◆ THE DATA:
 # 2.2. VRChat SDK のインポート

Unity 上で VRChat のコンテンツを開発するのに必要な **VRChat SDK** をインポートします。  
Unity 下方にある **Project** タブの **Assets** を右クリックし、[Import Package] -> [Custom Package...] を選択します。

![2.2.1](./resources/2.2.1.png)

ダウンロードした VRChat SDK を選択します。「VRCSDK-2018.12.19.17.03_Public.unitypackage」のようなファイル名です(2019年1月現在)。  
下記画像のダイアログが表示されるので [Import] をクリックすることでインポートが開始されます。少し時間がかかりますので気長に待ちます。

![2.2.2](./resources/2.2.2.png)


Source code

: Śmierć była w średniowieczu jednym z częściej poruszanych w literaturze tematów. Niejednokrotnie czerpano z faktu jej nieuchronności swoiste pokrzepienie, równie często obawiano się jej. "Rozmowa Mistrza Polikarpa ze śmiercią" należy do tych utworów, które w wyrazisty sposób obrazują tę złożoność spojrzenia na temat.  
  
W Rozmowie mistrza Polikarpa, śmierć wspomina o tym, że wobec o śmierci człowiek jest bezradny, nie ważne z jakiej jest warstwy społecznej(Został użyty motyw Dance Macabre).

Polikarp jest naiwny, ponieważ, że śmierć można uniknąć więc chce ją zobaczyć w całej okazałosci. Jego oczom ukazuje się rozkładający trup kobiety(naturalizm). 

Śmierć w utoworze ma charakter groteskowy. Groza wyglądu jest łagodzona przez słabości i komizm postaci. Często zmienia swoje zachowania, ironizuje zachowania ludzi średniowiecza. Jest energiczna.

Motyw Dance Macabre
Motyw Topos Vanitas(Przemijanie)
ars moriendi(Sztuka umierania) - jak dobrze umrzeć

◆ YOUR OBJECTIVE:
Starting at the top of the data above, repeat every line exactly until the line containing "Source code" has been given, then stop.

◆ RESULT FOR THIS EXERCISE:
 # 2.2. VRChat SDK のインポート

Unity 上で VRChat のコンテンツを開発するのに必要な **VRChat SDK** をインポートします。  
Unity 下方にある **Project** タブの **Assets** を右クリックし、[Import Package] -> [Custom Package...] を選択します。

![2.2.1](./resources/2.2.1.png)

ダウンロードした VRChat SDK を選択します。「VRCSDK-2018.12.19.17.03_Public.unitypackage」のようなファイル名です(2019年1月現在)。  
下記画像のダイアログが表示されるので [Import] をクリックすることでインポートが開始されます。少し時間がかかりますので気長に待ちます。

![2.2.2](./resources/2.2.2.png)


Source code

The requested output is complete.